De nos jours, la presse indonésienne est libre et jouit de bien plus de liberté que son homologue des Philippines, où les journalistes risquent leur vie dans l’exercice de leur travail. Cependant, on a tendance à oublier que cette situation dure depuis moins de vingt-cinq ans. Auparavant, surtout pendant le régime autoritaire de Suharto, la presse indonésienne était considérée comme l’une des plus censurées et des plus corrompues d’Asie du Sud-Est, voire du monde. Ma génération a accédé à la conscience politique dans les années 1980, quand la presse libre était un luxe que pratiquement personne ne pouvait se permettre. A cette époque, les étudiants indonésiens comme moi devaient recourir aux journaux ou hebdomadaires étrangers pour savoir ce qui se passait réellement dans notre propre pays. La plupart du temps, ils étaient inabordables pour les étudiants, encore fallait-il de la chance à ceux qui avaient accès à la presse étrangère, car bien souvent les articles des journaux étrangers étaient caviardés lorsqu’ils abordaient des sujets sensibles. Ce faisant, le régime non seulement privait le public de l’accès aux informations, mais il s’assurait que les médias nationaux rapportent son activité sans mentionner ce qui avait été censuré dans les articles étrangers.

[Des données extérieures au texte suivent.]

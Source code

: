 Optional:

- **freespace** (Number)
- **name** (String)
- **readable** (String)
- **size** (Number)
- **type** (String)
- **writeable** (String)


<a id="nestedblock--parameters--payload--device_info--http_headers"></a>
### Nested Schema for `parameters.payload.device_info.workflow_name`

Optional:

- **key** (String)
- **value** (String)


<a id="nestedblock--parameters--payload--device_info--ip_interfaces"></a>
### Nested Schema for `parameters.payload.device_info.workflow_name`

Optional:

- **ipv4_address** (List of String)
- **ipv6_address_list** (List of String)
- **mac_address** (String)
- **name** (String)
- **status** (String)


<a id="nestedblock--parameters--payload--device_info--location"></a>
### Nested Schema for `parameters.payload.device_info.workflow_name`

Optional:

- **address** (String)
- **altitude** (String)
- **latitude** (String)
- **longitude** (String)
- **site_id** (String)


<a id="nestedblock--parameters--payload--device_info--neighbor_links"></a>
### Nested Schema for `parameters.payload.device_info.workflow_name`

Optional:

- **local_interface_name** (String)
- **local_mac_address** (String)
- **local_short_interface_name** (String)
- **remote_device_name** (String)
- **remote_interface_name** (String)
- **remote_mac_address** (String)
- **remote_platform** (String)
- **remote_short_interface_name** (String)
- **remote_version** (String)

Pour survivre, les médias nationaux se devaient dêtre créatifs, très créatifs même. Ils écrivaient des articles sur les grands conglomérats détenant des monopoles dans des secteurs importants de l’économie quand ils voulaient parler des enfants de Suharto et de leurs opérations monopolistiques. On pouvait lire aussi des articles sur l’«alternance de dirigeants nationaux», alors qu’en réalité la presse voulait se débarrasser de Suharto. Suharto quant à lui aimait se faire appeler bapak pembangunan ou «père du développement national» pour souligner qu’il fut le premier président à vouloir développer l’Indonésie. Selon le rédacteur en chef Aristides Katoppo, dont le quotidien Sinar Harapan a été interdit en 1986, écrire un article sur la corruption du président était considéré comme un fait de lèse-majesté. Suharto se voyait en effet comme un souverain, comme Bhumibol, le roi de Thaïlande qui jouissait d’un tel statut. Pendant ce temps, Suharto, lui, continuait à museler la presse.

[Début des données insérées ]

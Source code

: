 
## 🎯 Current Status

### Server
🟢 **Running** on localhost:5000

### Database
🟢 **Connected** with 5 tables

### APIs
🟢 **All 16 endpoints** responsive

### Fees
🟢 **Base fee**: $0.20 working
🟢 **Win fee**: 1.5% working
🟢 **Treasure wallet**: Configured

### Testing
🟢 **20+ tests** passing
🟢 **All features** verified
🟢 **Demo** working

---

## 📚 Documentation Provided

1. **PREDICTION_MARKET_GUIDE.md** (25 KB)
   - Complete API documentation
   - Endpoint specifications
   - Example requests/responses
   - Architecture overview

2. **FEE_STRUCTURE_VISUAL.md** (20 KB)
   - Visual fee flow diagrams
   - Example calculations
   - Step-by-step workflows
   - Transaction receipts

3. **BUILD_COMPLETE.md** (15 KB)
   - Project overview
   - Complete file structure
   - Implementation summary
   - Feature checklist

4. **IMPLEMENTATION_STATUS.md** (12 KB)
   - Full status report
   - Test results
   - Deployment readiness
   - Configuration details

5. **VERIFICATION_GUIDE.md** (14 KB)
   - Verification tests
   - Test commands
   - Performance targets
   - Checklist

Quatre ans avant d’être chassé du pouvoir, en 1994, Suharto avait réduit au silence trois hebdomadaires: Tempo, Editor et Detik, en raison de leurs articles sur les conflits au sein du gouvernement concernant l’achat d’anciens navires de guerre est-allemands. Le ministère de l’Information avait annulé leurs permis de publication, ce qui en a fait le ministère le plus détesté du régime en déclin de Suharto. Les journalistes de ces trois magazines ont dû travailler pour d’autres médias. Certains se décidèrent à publier des livres, qui n’étaient pas sujets aux même contrôles que la presse. Le ministère de l’Information n’avait en effet aucun contrôle sur les livres. Ceux-ci étaient sous la tutelle du procureur général et, contrairement au ministère de l’Information, le parquet met beaucoup plus de temps à interdire des livres. L’affaire de la semaine dernière, à propos du livre Fire and Fury de Michael Wolff, me rappelle mes collègues journalistes quand, en 1994, ils avaient décidé de publier des livres. Et je n’oublie pas les journalistes qui furent tués pendant la dictature de Suharto en raison de leur position critique. Après tout, on peut dire que le régime de Suharto est marqué par les assassinats. Le président Wahid a finalement aboli le ministère de l’Information, après que le président Habibie eut pratiquement démantelé ce ministère en supprimant le système de permis de publication.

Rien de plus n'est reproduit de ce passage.